Holiday traditions and rituals often start the same way among small groups of family and friends.
However, traditions are often a reflection of far more than what a given group of people finds touching or entertaining. They tend to be indicative of a group’s collective values and beliefs. This is why some traditions eventually die out in a particular family. At some point, enough members of the group realize a specific tradition no longer “feels right” or offers any comfort or emotional nourishment.
This marks a good time to usher in new traditions. In some cases, these develop naturally. In others, a family is best served talking about what holiday rituals they would like to begin observing. To facilitate this type of discussion, gather your family and talk about the traditions that are meaningful to you and those that are not, or which contradict your values and beliefs.

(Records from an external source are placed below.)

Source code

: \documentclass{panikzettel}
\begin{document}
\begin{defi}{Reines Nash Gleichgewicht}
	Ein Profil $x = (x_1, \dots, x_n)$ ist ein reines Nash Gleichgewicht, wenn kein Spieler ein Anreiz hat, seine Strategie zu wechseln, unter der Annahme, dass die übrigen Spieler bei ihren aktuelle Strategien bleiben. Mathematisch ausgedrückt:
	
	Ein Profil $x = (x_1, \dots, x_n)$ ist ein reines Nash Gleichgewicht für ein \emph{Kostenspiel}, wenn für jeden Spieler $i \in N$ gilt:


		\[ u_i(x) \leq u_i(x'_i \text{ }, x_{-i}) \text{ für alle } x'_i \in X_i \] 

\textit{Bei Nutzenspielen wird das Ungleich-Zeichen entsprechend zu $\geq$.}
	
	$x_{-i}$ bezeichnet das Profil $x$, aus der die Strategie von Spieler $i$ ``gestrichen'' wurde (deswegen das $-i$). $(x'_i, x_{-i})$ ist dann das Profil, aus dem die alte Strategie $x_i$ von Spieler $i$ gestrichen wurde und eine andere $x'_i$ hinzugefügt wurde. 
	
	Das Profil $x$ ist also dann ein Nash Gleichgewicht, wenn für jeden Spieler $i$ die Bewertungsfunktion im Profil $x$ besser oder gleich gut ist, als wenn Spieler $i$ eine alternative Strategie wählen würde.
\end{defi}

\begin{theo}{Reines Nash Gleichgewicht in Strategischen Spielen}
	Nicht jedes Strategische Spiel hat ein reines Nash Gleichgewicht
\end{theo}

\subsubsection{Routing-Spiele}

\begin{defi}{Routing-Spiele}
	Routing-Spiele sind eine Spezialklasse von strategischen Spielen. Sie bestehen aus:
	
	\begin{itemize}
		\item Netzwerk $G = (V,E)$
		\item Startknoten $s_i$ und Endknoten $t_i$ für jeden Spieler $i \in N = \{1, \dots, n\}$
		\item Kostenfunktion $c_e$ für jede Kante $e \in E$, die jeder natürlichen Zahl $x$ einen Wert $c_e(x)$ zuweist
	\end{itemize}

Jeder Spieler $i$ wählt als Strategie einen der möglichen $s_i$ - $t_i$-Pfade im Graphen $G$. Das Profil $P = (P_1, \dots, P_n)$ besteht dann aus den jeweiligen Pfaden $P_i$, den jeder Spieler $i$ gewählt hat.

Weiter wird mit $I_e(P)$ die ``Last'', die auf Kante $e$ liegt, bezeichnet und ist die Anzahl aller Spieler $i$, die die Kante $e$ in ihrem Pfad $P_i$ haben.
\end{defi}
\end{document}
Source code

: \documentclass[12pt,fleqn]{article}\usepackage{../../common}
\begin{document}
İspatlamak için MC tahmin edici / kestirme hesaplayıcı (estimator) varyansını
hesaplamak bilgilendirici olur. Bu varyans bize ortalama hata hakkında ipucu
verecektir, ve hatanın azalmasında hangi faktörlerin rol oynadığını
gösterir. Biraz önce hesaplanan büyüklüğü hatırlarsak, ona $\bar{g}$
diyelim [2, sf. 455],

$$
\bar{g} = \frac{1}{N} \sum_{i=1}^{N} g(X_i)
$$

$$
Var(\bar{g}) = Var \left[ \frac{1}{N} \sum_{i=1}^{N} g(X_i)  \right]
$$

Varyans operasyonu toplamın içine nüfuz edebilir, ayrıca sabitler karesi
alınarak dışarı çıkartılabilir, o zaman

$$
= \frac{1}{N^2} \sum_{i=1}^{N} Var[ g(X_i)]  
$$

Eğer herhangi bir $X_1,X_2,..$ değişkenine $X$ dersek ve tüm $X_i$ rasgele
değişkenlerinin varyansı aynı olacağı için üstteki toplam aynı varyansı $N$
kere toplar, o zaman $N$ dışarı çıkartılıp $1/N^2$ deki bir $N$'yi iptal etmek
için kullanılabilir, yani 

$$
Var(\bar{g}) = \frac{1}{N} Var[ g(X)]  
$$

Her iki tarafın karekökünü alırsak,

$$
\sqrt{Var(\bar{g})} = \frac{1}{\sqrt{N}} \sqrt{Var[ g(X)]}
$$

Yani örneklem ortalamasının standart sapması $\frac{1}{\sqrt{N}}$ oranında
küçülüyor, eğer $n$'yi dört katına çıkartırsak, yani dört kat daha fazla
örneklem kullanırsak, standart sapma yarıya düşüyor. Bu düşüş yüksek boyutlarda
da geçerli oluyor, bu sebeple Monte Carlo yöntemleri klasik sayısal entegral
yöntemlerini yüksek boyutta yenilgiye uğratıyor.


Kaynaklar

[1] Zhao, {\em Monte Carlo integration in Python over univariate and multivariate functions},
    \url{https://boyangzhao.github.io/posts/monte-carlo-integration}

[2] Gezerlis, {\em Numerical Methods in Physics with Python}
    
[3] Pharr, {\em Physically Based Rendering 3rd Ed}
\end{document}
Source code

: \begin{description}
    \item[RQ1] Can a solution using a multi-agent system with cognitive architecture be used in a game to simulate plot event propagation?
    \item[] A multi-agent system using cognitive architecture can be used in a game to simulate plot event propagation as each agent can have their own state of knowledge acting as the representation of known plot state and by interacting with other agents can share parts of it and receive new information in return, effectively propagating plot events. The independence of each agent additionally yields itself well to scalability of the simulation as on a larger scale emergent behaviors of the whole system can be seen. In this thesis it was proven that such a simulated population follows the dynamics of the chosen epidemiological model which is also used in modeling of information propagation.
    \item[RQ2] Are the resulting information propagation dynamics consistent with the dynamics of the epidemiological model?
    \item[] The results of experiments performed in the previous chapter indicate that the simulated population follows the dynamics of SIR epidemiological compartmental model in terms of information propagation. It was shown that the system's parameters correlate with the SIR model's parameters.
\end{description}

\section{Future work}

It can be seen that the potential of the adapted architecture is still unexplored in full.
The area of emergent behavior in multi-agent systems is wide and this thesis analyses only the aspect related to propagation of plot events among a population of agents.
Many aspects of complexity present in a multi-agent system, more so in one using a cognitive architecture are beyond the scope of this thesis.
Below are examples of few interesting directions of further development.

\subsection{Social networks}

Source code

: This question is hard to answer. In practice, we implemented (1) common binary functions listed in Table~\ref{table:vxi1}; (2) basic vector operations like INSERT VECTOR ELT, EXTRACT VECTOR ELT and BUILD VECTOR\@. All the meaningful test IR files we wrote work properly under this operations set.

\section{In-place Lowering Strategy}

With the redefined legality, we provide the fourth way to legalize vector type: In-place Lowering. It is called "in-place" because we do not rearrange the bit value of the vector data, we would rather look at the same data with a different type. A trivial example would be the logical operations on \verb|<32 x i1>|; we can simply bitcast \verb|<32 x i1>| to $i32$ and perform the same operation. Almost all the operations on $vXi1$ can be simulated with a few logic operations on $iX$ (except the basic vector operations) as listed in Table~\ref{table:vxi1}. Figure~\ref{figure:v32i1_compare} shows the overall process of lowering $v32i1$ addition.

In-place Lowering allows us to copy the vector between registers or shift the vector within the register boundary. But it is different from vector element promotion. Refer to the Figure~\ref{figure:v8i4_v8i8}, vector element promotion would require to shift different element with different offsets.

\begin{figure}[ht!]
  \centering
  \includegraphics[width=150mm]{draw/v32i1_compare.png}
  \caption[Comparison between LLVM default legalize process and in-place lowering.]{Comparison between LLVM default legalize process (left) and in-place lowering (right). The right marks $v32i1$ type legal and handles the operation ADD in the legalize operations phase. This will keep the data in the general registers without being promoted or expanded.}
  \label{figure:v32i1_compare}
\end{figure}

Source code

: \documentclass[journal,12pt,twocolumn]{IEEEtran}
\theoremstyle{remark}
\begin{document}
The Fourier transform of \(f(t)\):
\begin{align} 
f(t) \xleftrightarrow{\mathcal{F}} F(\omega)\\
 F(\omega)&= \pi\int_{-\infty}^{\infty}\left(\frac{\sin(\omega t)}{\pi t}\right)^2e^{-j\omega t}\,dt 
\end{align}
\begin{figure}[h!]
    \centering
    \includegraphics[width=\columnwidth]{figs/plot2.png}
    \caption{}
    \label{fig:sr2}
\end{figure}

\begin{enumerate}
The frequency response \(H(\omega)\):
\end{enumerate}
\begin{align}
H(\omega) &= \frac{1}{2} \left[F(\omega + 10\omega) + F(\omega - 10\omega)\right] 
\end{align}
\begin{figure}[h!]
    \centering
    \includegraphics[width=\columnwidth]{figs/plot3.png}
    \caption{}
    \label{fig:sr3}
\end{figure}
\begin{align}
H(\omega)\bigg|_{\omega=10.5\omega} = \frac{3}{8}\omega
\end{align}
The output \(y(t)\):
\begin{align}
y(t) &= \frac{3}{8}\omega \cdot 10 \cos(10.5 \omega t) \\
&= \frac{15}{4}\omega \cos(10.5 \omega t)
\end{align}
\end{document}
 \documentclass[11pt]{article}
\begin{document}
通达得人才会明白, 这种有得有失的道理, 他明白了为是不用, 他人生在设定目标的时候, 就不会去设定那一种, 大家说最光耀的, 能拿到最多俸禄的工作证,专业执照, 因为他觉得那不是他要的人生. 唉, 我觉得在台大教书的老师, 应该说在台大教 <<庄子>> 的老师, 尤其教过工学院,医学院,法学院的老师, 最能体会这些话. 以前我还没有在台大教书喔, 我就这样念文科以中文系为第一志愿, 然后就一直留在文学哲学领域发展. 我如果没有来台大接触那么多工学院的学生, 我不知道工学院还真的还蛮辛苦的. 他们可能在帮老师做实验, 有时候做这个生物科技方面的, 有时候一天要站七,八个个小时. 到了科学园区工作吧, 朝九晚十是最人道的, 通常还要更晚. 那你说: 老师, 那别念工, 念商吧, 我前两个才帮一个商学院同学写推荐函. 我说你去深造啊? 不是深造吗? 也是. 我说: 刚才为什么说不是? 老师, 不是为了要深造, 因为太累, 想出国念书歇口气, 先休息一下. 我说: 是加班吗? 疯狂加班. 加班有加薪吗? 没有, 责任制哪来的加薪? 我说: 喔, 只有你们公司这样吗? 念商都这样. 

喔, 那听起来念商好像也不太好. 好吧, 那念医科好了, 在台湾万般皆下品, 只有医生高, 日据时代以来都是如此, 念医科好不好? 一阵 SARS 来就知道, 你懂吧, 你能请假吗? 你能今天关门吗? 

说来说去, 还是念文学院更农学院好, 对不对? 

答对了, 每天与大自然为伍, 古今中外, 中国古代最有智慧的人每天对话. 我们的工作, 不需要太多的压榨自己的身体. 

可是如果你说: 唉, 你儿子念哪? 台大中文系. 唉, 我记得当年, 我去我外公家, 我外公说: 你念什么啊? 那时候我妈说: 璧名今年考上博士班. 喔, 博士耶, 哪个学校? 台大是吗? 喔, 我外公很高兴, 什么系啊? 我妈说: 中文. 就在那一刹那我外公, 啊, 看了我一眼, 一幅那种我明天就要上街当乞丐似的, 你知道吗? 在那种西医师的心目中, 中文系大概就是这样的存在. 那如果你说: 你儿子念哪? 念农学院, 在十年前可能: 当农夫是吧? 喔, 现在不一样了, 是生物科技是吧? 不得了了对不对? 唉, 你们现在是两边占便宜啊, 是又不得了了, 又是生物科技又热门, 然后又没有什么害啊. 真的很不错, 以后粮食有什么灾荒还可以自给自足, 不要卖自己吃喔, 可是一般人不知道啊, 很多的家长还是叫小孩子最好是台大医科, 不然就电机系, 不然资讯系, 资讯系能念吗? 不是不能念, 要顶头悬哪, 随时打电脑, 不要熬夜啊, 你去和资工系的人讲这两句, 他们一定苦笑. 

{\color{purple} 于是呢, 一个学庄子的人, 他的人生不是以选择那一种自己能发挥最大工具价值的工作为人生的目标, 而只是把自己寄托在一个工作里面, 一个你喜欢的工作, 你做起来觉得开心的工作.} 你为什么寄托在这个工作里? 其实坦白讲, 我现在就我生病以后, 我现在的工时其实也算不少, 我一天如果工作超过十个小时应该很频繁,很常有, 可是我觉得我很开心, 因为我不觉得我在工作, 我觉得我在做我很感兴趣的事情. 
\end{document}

In some cases, modifying an existing tradition might be the perfect step. For example, your family can tap into the legend of animals speaking each year on Christmas Eve by placing peanut butter and birdseed in the backyard to attract birds and wildlife that day and point out the different species that respond to your children. You can use this exercise to honor the Christian and pagan aspects of the holiday as well as to teach your children about nature.
Another way to combine holiday tradition with your own values is to read one Christmas story to your children each of the 12 days of Christmas. If they are old enough, take turns, having them read portions of each passage as well. This instills a love of reading in your children while celebrating the season.
Teach your children to give by enrolling them in assembling and shipping a holiday gift box to a distant relative, friend, someone serving in the military or even Peace Corps. You can also involve them in creativity by encouraging them to contribute homemade items, such as greeting cards and ornaments, in the package.
As you observe your own family holiday traditions, consider which ones strike a chord with your loved ones and which seem to fall flat. There is no shame in discontinuing a tradition that no longer serves you. In fact, it makes room for those that do.